Multi-Mother Wavelet Network Structure

We introduce, in this work, a new 3D deformed approach based on MLWNN structure. It was realized in two steps:

• Network initialization: this step consists in developing a wavelet library made up of translated, dilated and rotated versions of a mother wavelet.

• Optimization of network parameters: was performed by combining a selection method OLS (Orthogonal Least Squares) and an optimization algorithm Levenberg-Marquardt. This algorithm determines the linear parameters of the network and iteratively optimizes the number and the parameters of wavelets by minimizing the rate deformation between the two objects.

Figure 2 represents our proposed algorithm as follows:

Fig. 2

Deformation processes based spherical parametrization and MWNN

We applied an effective spherical mapping algorithm using trust region optimization scheme minimizing angle and area distortions. It generally guarantees a bijective spherical parameterization [21] as a common domain of the source and target objects. Spherical parameterization, which consists in establishing a correspondence between the two source and target meshes, is a mandatory and important step in the deformation process. In order to define a geometric mesh object, we concentrated on the use of feature points. We assumed that the shape of the object is defined by the locations of the predefined feature points on the surface of the mesh. Moreover, the mesh deformation can be completely determined by the movements of these feature points (alternatively referred as control points) from their neutral positions either in absolute or in normalized units. We used a Wavelet network approximation to optimize the align feature for mesh and minimize distortion with fixed features.

The general process of our proposed mesh deformation based on Multi Library Wavelet Neural Network architecture is presented in Fig. 3.

Fig. 3

Overview of the feature-based MLWNN algorithm

The objective of our algorithm is to achieve a feature alignment process that reduces the distances between features without modifying the local vertex positions on the spherical maps. Indeed, our method is based on the Laplacian representation designed for large rotations. Laplacian mesh editing allows deforming 3D objects while their surface details are preserved because it allows the simulation of realistic deformations [20, 30]. This representation permits direct detail-preserving reconstruction of the modified mesh by solving a linear least squares system.

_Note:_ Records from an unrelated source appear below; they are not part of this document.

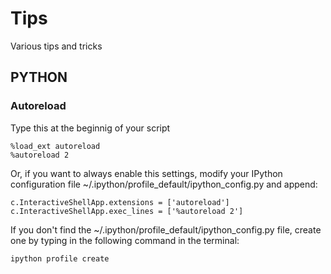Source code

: # Tips
Various tips and tricks

## PYTHON
### Autoreload

Type this at the beginnig of your script 

    %load_ext autoreload
    %autoreload 2
    
Or, if you want to always enable this settings, modify your IPython configuration file ~/.ipython/profile_default/ipython_config.py and append:

    c.InteractiveShellApp.extensions = ['autoreload']     
    c.InteractiveShellApp.exec_lines = ['%autoreload 2']

If you don't find the ~/.ipython/profile_default/ipython_config.py file, create one by typing in the following command in the terminal:

    ipython profile create
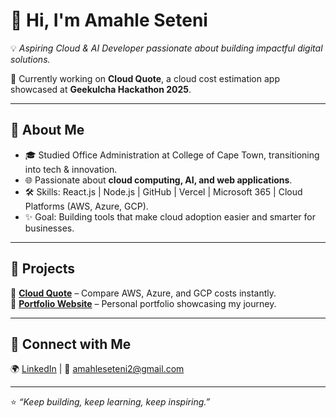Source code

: # 👋 Hi, I'm Amahle Seteni  

💡 *Aspiring Cloud & AI Developer passionate about building impactful digital solutions.*  

🚀 Currently working on **Cloud Quote**, a cloud cost estimation app showcased at **Geekulcha Hackathon 2025**.  

---

## 🔹 About Me  
- 🎓 Studied Office Administration at College of Cape Town, transitioning into tech & innovation.  
- 🌐 Passionate about **cloud computing, AI, and web applications**.  
- 🛠️ Skills: React.js | Node.js | GitHub | Vercel | Microsoft 365 | Cloud Platforms (AWS, Azure, GCP).  
- ✨ Goal: Building tools that make cloud adoption easier and smarter for businesses.  

---

## 🔹 Projects  
🔸 [**Cloud Quote**](https://cloud-quote.vercel.app/) – Compare AWS, Azure, and GCP costs instantly.  
🔸 [**Portfolio Website**](https://github.com/Amahle-seteni/Amahle-Seteni-s-personal-portfolio-website) – Personal portfolio showcasing my journey.  

---

## 🔹 Connect with Me  
🌍 [LinkedIn](https://www.linkedin.com/in/amahle-seteni-530572305/) | 📧 amahleseteni2@gmail.com  

---

⭐️ *“Keep building, keep learning, keep inspiring.”*  
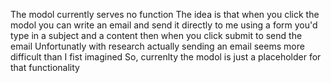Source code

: The modol currently serves no function
The idea is that when you click the modol you can write an email and send it directly to me
using a form you'd type in a subject and a content
then when you click submit to send the email
Unfortunatly with research actually sending an email seems more difficult than I fist imagined
So, currenlty the modol is just a placeholder for that functionality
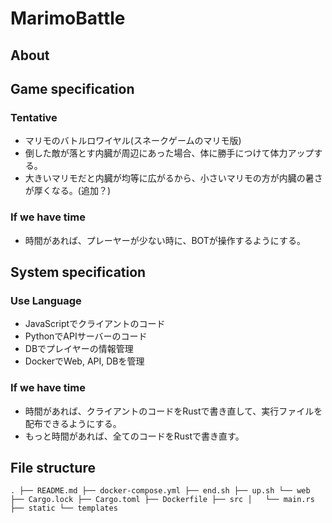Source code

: # MarimoBattle

## About

## Game specification
### Tentative
- マリモのバトルロワイヤル(スネークゲームのマリモ版)
- 倒した敵が落とす内臓が周辺にあった場合、体に勝手につけて体力アップする。
- 大きいマリモだと内臓が均等に広がるから、小さいマリモの方が内臓の暑さが厚くなる。(追加？)

### If we have time
- 時間があれば、プレーヤーが少ない時に、BOTが操作するようにする。

## System specification
### Use Language
- JavaScriptでクライアントのコード
- PythonでAPIサーバーのコード
- DBでプレイヤーの情報管理
- DockerでWeb, API, DBを管理

### If we have time
- 時間があれば、クライアントのコードをRustで書き直して、実行ファイルを配布できるようにする。
- もっと時間があれば、全てのコードをRustで書き直す。

## File structure
`
.
├── README.md
├── docker-compose.yml
├── end.sh
├── up.sh
└── web
    ├── Cargo.lock
    ├── Cargo.toml
    ├── Dockerfile
    ├── src
    │   └── main.rs
    ├── static
    └── templates
`

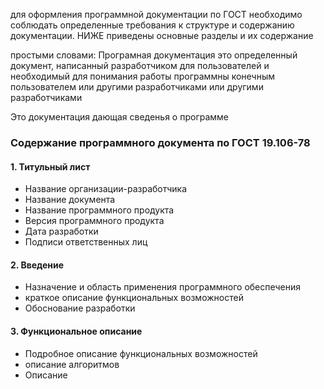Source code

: для оформления  программной документации по ГОСТ  необходимо соблюдать определенные требования к структуре и содержанию документации. НИЖЕ приведены основные разделы и их содержание

простыми словами:
Програмная документация это определенный документ, написанный разработчиком для пользователей и необходимый для понимания работы программны конечным пользователем или другими разработчиками  или другими разработчиками

Это документация дающая сведенья о программе
### Содержание программного документа по ГОСТ 19.106-78
#### 1. Титульный лист 

- Название организации-разработчика
- Название документа
- Название программного продукта 
- Версия программного продукта 
- Дата разработки
- Подписи ответственных лиц

#### 2. Введение 
- Назначение и область применения 
программного обеспечения 
- краткое описание функциональных возможностей
- Обоснование разработки 
#### 3. Функциональное описание 
- Подробное описание функциональных возможностей 
- описание алгоритмов 
- Описание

3.2 Progressive compression algorithm for MLWNN mesh deformation

Geometry image is an original method that compresses manifold meshes, and remesh an arbitrary surface onto a semi regular structure . It can be encoded using traditional image compression and decompression algorithms, such as wavelet-based coders. The mesh-based spherical scheme is more natural for coding geometry. The sphere is a natural and seamless parametric domain for closed genus-0 surfaces. It provides good reconstruction of shape details at very low bit budgets. The spherical wavelet transformation is used to decompose the object into multi-resolution sub-images. Besides, the geometry of meshes is often very dense (over-sampling) and their connectivity is arbitrary (irregular neighborhood of vertices). It is often necessary to remesh them to reduce their complexity (simplification), improve the quality of triangles products and optimize the sampling geometry or connectivity as regular as possible.

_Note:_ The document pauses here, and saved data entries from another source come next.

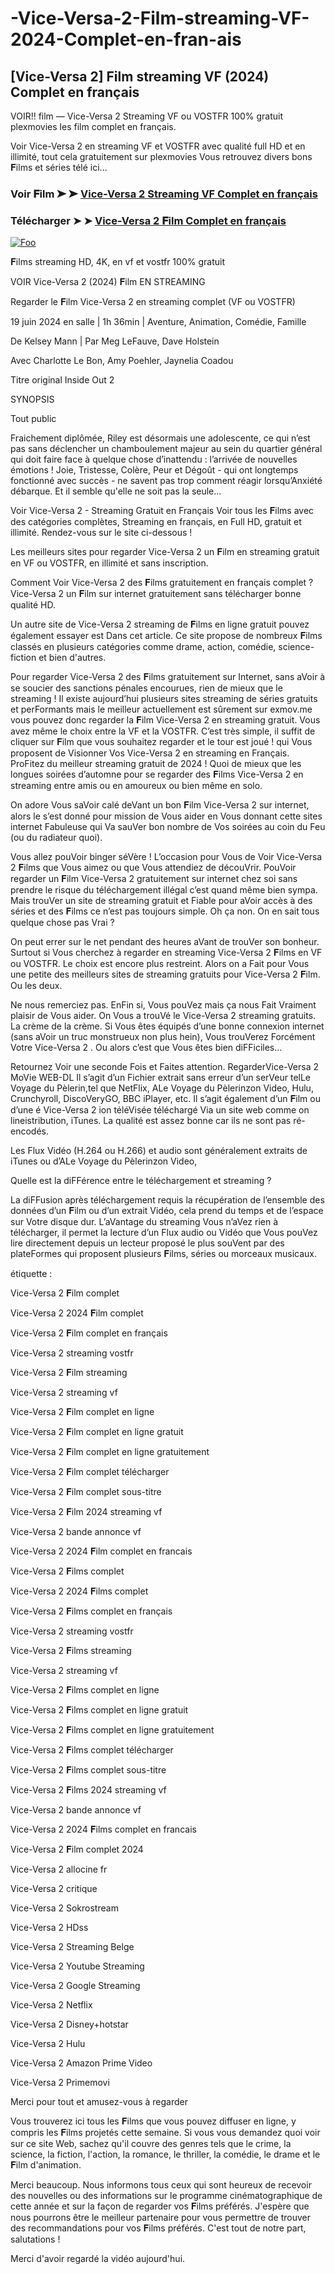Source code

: # -Vice-Versa-2-Film-streaming-VF-2024-Complet-en-fran-ais

## [Vice-Versa 2] Film streaming VF (2024) Complet en français

VOIR!! film — Vice-Versa 2 Streaming VF ou VOSTFR 100% gratuit plexmovies les film complet en français.

Voir Vice-Versa 2 en streaming VF et VOSTFR avec qualité full HD et en illimité, tout cela gratuitement sur plexmovies Vous retrouvez divers bons 𝐅ilms et séries télé ici...

### Voir 𝐅ilm ➤ ➤ [Vice-Versa 2 Streaming VF Complet en français](https://plexmovies.org/fr/movie/1022789/)

### Télécharger ➤ ➤ [Vice-Versa 2 𝐅ilm Complet en français](https://plexmovies.org/fr/movie/1022789/)

<p dir="auto"><a href="https://plexmovies.org/fr/movie/1022789/" rel="nofollow"><img src="https://iforum-sg.c.hihonor.com/tr/tr_data/images/2022/5/8/74a5b61a-3895-4753-be32-e53dae535a59.gif" alt="Foo" style="max-width: 100%;"></a></p>

𝐅ilms streaming HD, 4K, en vf et vostfr 100% gratuit

VOIR Vice-Versa 2 (2024) 𝐅ilm EN STREAMING

Regarder le 𝐅ilm Vice-Versa 2 en streaming complet (VF ou VOSTFR)

19 juin 2024 en salle | 1h 36min | Aventure, Animation, Comédie, Famille

De Kelsey Mann | Par Meg LeFauve, Dave Holstein

Avec Charlotte Le Bon, Amy Poehler, Jaynelia Coadou

Titre original Inside Out 2

SYNOPSIS

Tout public

Fraichement diplômée, Riley est désormais une adolescente, ce qui n’est pas sans déclencher un chamboulement majeur au sein du quartier général qui doit faire face à quelque chose d’inattendu : l’arrivée de nouvelles émotions ! Joie, Tristesse, Colère, Peur et Dégoût - qui ont longtemps fonctionné avec succès - ne savent pas trop comment réagir lorsqu’Anxiété débarque. Et il semble qu'elle ne soit pas la seule...

Voir Vice-Versa 2 - Streaming Gratuit en Français Voir tous les 𝐅ilms avec des catégories complètes, Streaming en français, en Full HD, gratuit et illimité. Rendez-vous sur le site ci-dessous !

Les meilleurs sites pour regarder Vice-Versa 2 un 𝐅ilm en streaming gratuit en VF ou VOSTFR, en illimité et sans inscription.

Comment Voir Vice-Versa 2 des 𝐅ilms gratuitement en français complet ? Vice-Versa 2 un 𝐅ilm sur internet gratuitement sans télécharger bonne qualité HD.

Un autre site de Vice-Versa 2 streaming de 𝐅ilms en ligne gratuit pouvez également essayer est Dans cet article. Ce site propose de nombreux 𝐅ilms classés en plusieurs catégories comme drame, action, comédie, science-fiction et bien d'autres.

Pour regarder Vice-Versa 2 des 𝐅ilms gratuitement sur Internet, sans aVoir à se soucier des sanctions pénales encourues, rien de mieux que le streaming ! Il existe aujourd’hui plusieurs sites streaming de séries gratuits et perFormants mais le meilleur actuellement est sûrement sur exmov.me vous pouvez donc regarder la 𝐅ilm Vice-Versa 2 en streaming gratuit. Vous avez même le choix entre la VF et la VOSTFR. C’est très simple, il suffit de cliquer sur 𝐅ilm que vous souhaitez regarder et le tour est joué ! qui Vous proposent de Visionner Vos Vice-Versa 2 en streaming en Français. ProFitez du meilleur streaming gratuit de 2024 ! Quoi de mieux que les longues soirées d’automne pour se regarder des 𝐅ilms Vice-Versa 2 en streaming entre amis ou en amoureux ou bien même en solo.

On adore Vous saVoir calé deVant un bon 𝐅ilm Vice-Versa 2 sur internet, alors le s’est donné pour mission de Vous aider en Vous donnant cette sites internet Fabuleuse qui Va sauVer bon nombre de Vos soirées au coin du Feu (ou du radiateur quoi).

Vous allez pouVoir binger séVère ! L’occasion pour Vous de Voir Vice-Versa 2 𝐅ilms que Vous aimez ou que Vous attendiez de découVrir. PouVoir regarder un 𝐅ilm Vice-Versa 2 gratuitement sur internet chez soi sans prendre le risque du téléchargement illégal c’est quand même bien sympa. Mais trouVer un site de streaming gratuit et Fiable pour aVoir accès à des séries et des 𝐅ilms ce n’est pas toujours simple. Oh ça non. On en sait tous quelque chose pas Vrai ?

On peut errer sur le net pendant des heures aVant de trouVer son bonheur. Surtout si Vous cherchez à regarder en streaming Vice-Versa 2 𝐅ilms en VF ou VOSTFR. Le choix est encore plus restreint. Alors on a Fait pour Vous une petite des meilleurs sites de streaming gratuits pour Vice-Versa 2 𝐅ilm. Ou les deux.

Ne nous remerciez pas. EnFin si, Vous pouVez mais ça nous Fait Vraiment plaisir de Vous aider. On Vous a trouVé le Vice-Versa 2 streaming gratuits. La crème de la crème. Si Vous êtes équipés d’une bonne connexion internet (sans aVoir un truc monstrueux non plus hein), Vous trouVerez Forcément Votre Vice-Versa 2 . Ou alors c’est que Vous êtes bien diFFiciles…

Retournez Voir une seconde Fois et Faites attention. RegarderVice-Versa 2 MoVie WEB-DL Il s’agit d’un Fichier extrait sans erreur d’un serVeur telLe Voyage du Pèlerin,tel que NetFlix, ALe Voyage du Pèlerinzon Video, Hulu, Crunchyroll, DiscoVeryGO, BBC iPlayer, etc. Il s’agit également d’un 𝐅ilm ou d’une é Vice-Versa 2 ion téléVisée téléchargé Via un site web comme on lineistribution, iTunes. La qualité est assez bonne car ils ne sont pas ré-encodés.

Les Flux Vidéo (H.264 ou H.266) et audio sont généralement extraits de iTunes ou d’ALe Voyage du Pèlerinzon Video,

Quelle est la diFFérence entre le téléchargement et streaming ?

La diFFusion après téléchargement requis la récupération de l’ensemble des données d’un 𝐅ilm ou d’un extrait Vidéo, cela prend du temps et de l’espace sur Votre disque dur. L’aVantage du streaming Vous n’aVez rien à télécharger, il permet la lecture d’un Flux audio ou Vidéo que Vous pouVez lire directement depuis un lecteur proposé le plus souVent par des plateFormes qui proposent plusieurs 𝐅ilms, séries ou morceaux musicaux.

étiquette :

Vice-Versa 2 𝐅ilm complet

Vice-Versa 2 2024 𝐅ilm complet

Vice-Versa 2 𝐅ilm complet en français

Vice-Versa 2 streaming vostfr

Vice-Versa 2 𝐅ilm streaming

Vice-Versa 2 streaming vf

Vice-Versa 2 𝐅ilm complet en ligne

Vice-Versa 2 𝐅ilm complet en ligne gratuit

Vice-Versa 2 𝐅ilm complet en ligne gratuitement

Vice-Versa 2 𝐅ilm complet télécharger

Vice-Versa 2 𝐅ilm complet sous-titre

Vice-Versa 2 𝐅ilm 2024 streaming vf

Vice-Versa 2 bande annonce vf

Vice-Versa 2 2024 𝐅ilm complet en francais

Vice-Versa 2 𝐅ilms complet

Vice-Versa 2 2024 𝐅ilms complet

Vice-Versa 2 𝐅ilms complet en français

Vice-Versa 2 streaming vostfr

Vice-Versa 2 𝐅ilms streaming

Vice-Versa 2 streaming vf

Vice-Versa 2 𝐅ilms complet en ligne

Vice-Versa 2 𝐅ilms complet en ligne gratuit

Vice-Versa 2 𝐅ilms complet en ligne gratuitement

Vice-Versa 2 𝐅ilms complet télécharger

Vice-Versa 2 𝐅ilms complet sous-titre

Vice-Versa 2 𝐅ilms 2024 streaming vf

Vice-Versa 2 bande annonce vf

Vice-Versa 2 2024 𝐅ilms complet en francais

Vice-Versa 2 𝐅ilm complet 2024

Vice-Versa 2 allocine fr

Vice-Versa 2 critique

Vice-Versa 2 Sokrostream

Vice-Versa 2 HDss

Vice-Versa 2 Streaming Belge

Vice-Versa 2 Youtube Streaming

Vice-Versa 2 Google Streaming

Vice-Versa 2 Netflix

Vice-Versa 2 Disney+hotstar

Vice-Versa 2 Hulu

Vice-Versa 2 Amazon Prime Video

Vice-Versa 2 Primemovi

Merci pour tout et amusez-vous à regarder

Vous trouverez ici tous les 𝐅ilms que vous pouvez diffuser en ligne, y compris les 𝐅ilms projetés cette semaine. Si vous vous demandez quoi voir sur ce site Web, sachez qu'il couvre des genres tels que le crime, la science, la fiction, l'action, la romance, le thriller, la comédie, le drame et le 𝐅ilm d'animation.

Merci beaucoup. Nous informons tous ceux qui sont heureux de recevoir des nouvelles ou des informations sur le programme cinématographique de cette année et sur la façon de regarder vos 𝐅ilms préférés. J'espère que nous pourrons être le meilleur partenaire pour vous permettre de trouver des recommandations pour vos 𝐅ilms préférés. C'est tout de notre part, salutations !

Merci d'avoir regardé la vidéo aujourd'hui.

3.2.1 Trust region spherical parameterization

Trust region spherical parameterization algorithm [21] was integrated to obtain good geometry images. Besides, a spherical parameterization method was applied to convert meshes into geometrical image. Our approach reduced the computation distortion required for the procedure of mesh parameterization in a sphere since all calculations were performed in the sphere space to reduce the distortion angle and region at mapping each of the triangles.

We propose an effective optimization scheme to compute such parameterization and have an algorithm exposing a property of global convergence, which is the case of Trust Region Spherical Parameterization (TRSP) algorithm. Thus, faces will have the correct orientation, creating a good 3D spherical geometrical image. Simulation results show that it is possible to achieve a considerable correspondence between the angle and area perspective distortion. Our method overcame the limitation of parameterization for shapes containing many extremities. In fact, parameterization onto the sphere suffers from distortions which give rise to rippling effects under lossy reconstruction.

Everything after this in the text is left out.